> [Provided material]:
-- Opening Marker --

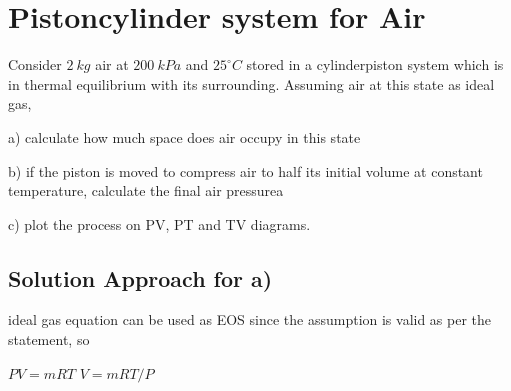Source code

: \documentclass[letterpaper,10pt,english]{jupyterBook}
\begin{document}
\section{Piston\sphinxhyphen{}cylinder system for Air}
\label{\detokenize{notebooks/Chapter3/CH3-Q3_edited_edited:piston-cylinder-system-for-air}}\label{\detokenize{notebooks/Chapter3/CH3-Q3_edited_edited::doc}}
\sphinxAtStartPar
Consider \(2\:kg\) air at \(200\:kPa\) and \(25 ^{\circ}  C\) stored in a cylinder\sphinxhyphen{}piston system which is in thermal equilibrium with its surrounding. Assuming air at this state as ideal gas,

\sphinxAtStartPar
a) calculate how much space does air occupy in this state

\sphinxAtStartPar
b) if the piston is moved to compress air to half its initial volume at constant temperature, calculate the final air pressurea

\sphinxAtStartPar
c) plot the process on P\sphinxhyphen{}V, P\sphinxhyphen{}T and T\sphinxhyphen{}V diagrams.


\subsection{Solution Approach for a)}
\label{\detokenize{notebooks/Chapter3/CH3-Q3_edited_edited:solution-approach-for-a}}
\sphinxAtStartPar
ideal gas equation can be used as EOS since the assumption is valid as per the statement, so

\sphinxAtStartPar
\(PV=mRT\) 
\(V=mRT/P\)
\end{document}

-- Closing Marker --

> [What you have to do]:
Give back the data exactly. Skip any images.

> [Expected output]:
Source code

: \documentclass[letterpaper,10pt,english]{jupyterBook}
\begin{document}
\section{Piston\sphinxhyphen{}cylinder system for Air}
\label{\detokenize{notebooks/Chapter3/CH3-Q3_edited_edited:piston-cylinder-system-for-air}}\label{\detokenize{notebooks/Chapter3/CH3-Q3_edited_edited::doc}}
\sphinxAtStartPar
Consider \(2\:kg\) air at \(200\:kPa\) and \(25 ^{\circ}  C\) stored in a cylinder\sphinxhyphen{}piston system which is in thermal equilibrium with its surrounding. Assuming air at this state as ideal gas,

\sphinxAtStartPar
a) calculate how much space does air occupy in this state

\sphinxAtStartPar
b) if the piston is moved to compress air to half its initial volume at constant temperature, calculate the final air pressurea

\sphinxAtStartPar
c) plot the process on P\sphinxhyphen{}V, P\sphinxhyphen{}T and T\sphinxhyphen{}V diagrams.


\subsection{Solution Approach for a)}
\label{\detokenize{notebooks/Chapter3/CH3-Q3_edited_edited:solution-approach-for-a}}
\sphinxAtStartPar
ideal gas equation can be used as EOS since the assumption is valid as per the statement, so

\sphinxAtStartPar
\(PV=mRT\) 
\(V=mRT/P\)
\end{document}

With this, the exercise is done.